[WHAT TO DO]:
Check every line of the data for the word "over", and copy those that have it.

(Records from a collection)
--

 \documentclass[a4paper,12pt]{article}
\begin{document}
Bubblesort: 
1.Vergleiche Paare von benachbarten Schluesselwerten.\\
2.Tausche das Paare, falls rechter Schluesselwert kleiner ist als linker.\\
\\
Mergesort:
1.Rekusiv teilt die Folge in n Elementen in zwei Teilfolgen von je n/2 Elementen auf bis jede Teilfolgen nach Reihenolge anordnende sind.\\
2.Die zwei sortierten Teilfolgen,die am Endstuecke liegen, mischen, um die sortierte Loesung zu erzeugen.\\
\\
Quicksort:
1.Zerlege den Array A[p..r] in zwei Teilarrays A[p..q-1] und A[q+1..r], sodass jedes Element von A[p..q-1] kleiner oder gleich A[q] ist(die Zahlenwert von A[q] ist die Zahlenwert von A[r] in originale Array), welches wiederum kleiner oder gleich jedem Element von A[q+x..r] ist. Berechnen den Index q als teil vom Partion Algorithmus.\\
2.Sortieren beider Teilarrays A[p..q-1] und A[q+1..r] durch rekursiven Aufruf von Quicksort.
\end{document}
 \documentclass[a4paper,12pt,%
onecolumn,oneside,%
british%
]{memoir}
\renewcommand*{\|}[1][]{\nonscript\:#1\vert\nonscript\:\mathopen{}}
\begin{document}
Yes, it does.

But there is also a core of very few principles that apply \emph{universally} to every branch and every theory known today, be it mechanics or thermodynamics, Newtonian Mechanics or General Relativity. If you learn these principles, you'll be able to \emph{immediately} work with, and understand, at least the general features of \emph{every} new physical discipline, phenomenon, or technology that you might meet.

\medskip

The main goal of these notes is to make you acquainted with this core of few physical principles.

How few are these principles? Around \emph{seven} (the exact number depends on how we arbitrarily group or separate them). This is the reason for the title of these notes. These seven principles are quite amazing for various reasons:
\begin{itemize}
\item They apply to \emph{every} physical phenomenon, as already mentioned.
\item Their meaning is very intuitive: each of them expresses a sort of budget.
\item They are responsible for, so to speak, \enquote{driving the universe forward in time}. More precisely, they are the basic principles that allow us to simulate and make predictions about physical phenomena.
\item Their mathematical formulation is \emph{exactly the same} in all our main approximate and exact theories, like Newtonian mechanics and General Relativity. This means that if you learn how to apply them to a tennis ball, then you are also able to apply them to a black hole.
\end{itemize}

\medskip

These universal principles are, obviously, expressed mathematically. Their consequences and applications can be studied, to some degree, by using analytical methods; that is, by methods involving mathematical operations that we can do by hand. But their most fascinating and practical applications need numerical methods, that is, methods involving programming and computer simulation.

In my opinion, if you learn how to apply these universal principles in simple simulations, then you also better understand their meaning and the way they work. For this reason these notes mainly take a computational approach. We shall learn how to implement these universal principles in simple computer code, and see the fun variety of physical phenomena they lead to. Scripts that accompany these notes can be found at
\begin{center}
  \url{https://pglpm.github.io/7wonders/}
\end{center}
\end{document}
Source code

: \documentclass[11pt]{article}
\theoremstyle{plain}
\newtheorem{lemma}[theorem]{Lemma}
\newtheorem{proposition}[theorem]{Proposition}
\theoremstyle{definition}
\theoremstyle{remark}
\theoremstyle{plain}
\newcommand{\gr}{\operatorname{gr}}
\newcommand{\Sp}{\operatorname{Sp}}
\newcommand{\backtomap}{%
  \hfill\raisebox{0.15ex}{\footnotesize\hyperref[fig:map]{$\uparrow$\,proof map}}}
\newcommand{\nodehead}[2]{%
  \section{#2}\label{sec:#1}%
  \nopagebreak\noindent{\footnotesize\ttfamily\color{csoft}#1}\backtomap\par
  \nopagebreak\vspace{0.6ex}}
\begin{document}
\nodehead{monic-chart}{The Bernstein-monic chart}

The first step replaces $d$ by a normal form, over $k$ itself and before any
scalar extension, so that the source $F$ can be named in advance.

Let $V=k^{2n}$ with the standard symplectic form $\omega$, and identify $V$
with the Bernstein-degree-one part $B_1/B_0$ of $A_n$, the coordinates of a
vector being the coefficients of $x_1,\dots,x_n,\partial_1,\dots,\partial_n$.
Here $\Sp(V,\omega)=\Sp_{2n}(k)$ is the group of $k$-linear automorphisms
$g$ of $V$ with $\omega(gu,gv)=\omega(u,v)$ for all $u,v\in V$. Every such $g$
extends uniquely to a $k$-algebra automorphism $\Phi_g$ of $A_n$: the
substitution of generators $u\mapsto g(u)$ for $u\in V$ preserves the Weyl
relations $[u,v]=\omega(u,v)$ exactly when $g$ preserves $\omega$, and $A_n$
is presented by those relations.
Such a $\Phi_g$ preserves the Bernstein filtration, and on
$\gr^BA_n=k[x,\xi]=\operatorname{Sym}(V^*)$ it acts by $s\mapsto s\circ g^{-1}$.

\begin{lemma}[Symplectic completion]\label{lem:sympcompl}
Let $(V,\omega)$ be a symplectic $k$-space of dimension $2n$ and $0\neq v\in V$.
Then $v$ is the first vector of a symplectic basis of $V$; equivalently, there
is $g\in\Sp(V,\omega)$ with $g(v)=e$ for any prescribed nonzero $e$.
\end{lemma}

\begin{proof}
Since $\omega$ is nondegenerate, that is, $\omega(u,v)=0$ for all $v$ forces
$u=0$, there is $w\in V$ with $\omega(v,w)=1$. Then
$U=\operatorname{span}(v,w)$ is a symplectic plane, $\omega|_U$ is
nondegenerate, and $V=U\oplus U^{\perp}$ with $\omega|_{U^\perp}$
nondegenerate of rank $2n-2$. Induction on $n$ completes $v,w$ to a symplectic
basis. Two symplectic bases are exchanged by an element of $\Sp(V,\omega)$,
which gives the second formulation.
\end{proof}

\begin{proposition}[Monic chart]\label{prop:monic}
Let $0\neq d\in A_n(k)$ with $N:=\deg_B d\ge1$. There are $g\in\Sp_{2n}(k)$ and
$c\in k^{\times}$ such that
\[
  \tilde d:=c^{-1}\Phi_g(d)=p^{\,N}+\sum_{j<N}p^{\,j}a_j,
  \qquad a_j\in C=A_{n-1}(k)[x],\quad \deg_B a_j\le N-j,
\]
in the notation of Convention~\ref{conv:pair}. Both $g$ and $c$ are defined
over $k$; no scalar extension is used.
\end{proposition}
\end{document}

--

[ANSWER TO THIS TASK]:
The first step replaces $d$ by a normal form, over $k$ itself and before any
over $k$; no scalar extension is used.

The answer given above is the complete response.